▶ _DESCRIPTION OF THE TASK_: From the opening line of the records through the line bearing "therefore the modularity", set down every line exactly.

▶ _INPUT RECORDS_:
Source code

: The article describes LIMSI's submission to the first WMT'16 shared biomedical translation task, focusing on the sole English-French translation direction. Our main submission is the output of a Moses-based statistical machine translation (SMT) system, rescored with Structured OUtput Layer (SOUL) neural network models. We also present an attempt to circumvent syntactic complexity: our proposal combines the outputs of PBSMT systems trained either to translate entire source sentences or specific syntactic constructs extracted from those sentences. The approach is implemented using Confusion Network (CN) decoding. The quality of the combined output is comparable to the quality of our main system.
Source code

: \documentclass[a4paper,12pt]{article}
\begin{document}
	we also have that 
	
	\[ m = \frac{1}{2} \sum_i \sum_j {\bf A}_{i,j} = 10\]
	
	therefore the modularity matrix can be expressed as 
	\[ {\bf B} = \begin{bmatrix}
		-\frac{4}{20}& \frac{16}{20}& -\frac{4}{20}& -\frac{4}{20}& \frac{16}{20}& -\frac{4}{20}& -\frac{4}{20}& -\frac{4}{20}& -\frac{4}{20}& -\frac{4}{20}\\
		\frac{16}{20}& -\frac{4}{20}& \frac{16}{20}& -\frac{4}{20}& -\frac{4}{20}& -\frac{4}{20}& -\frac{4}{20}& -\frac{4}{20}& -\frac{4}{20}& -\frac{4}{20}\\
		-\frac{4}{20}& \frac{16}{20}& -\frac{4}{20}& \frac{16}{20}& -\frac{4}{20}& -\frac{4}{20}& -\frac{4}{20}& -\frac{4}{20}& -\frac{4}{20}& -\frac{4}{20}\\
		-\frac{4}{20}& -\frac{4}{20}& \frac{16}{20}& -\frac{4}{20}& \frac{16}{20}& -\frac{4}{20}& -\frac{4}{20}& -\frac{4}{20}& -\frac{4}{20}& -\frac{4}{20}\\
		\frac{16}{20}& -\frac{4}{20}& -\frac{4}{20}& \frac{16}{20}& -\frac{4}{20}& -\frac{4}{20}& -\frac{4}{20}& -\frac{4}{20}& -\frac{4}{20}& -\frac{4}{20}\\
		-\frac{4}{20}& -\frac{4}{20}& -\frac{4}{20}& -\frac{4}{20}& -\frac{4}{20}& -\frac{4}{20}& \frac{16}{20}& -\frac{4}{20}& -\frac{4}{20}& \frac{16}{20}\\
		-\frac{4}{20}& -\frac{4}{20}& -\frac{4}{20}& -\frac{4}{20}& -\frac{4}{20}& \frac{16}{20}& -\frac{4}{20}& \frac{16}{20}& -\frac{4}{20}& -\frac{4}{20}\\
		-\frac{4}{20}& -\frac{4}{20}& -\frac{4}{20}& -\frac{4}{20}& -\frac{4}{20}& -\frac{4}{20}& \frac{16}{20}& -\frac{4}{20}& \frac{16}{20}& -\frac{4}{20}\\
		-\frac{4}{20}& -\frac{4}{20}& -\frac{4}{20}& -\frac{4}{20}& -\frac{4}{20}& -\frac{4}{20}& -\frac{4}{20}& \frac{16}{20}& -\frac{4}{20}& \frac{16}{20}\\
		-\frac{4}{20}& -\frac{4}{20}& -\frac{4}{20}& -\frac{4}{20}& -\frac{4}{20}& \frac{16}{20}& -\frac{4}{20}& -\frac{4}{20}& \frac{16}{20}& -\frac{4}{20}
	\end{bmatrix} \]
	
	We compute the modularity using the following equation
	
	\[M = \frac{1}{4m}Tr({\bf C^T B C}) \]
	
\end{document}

▶ _TASK ANSWER_:
Source code

: The article describes LIMSI's submission to the first WMT'16 shared biomedical translation task, focusing on the sole English-French translation direction. Our main submission is the output of a Moses-based statistical machine translation (SMT) system, rescored with Structured OUtput Layer (SOUL) neural network models. We also present an attempt to circumvent syntactic complexity: our proposal combines the outputs of PBSMT systems trained either to translate entire source sentences or specific syntactic constructs extracted from those sentences. The approach is implemented using Confusion Network (CN) decoding. The quality of the combined output is comparable to the quality of our main system.
Source code

: \documentclass[a4paper,12pt]{article}
\begin{document}
	we also have that 
	
	\[ m = \frac{1}{2} \sum_i \sum_j {\bf A}_{i,j} = 10\]
	
	therefore the modularity matrix can be expressed as 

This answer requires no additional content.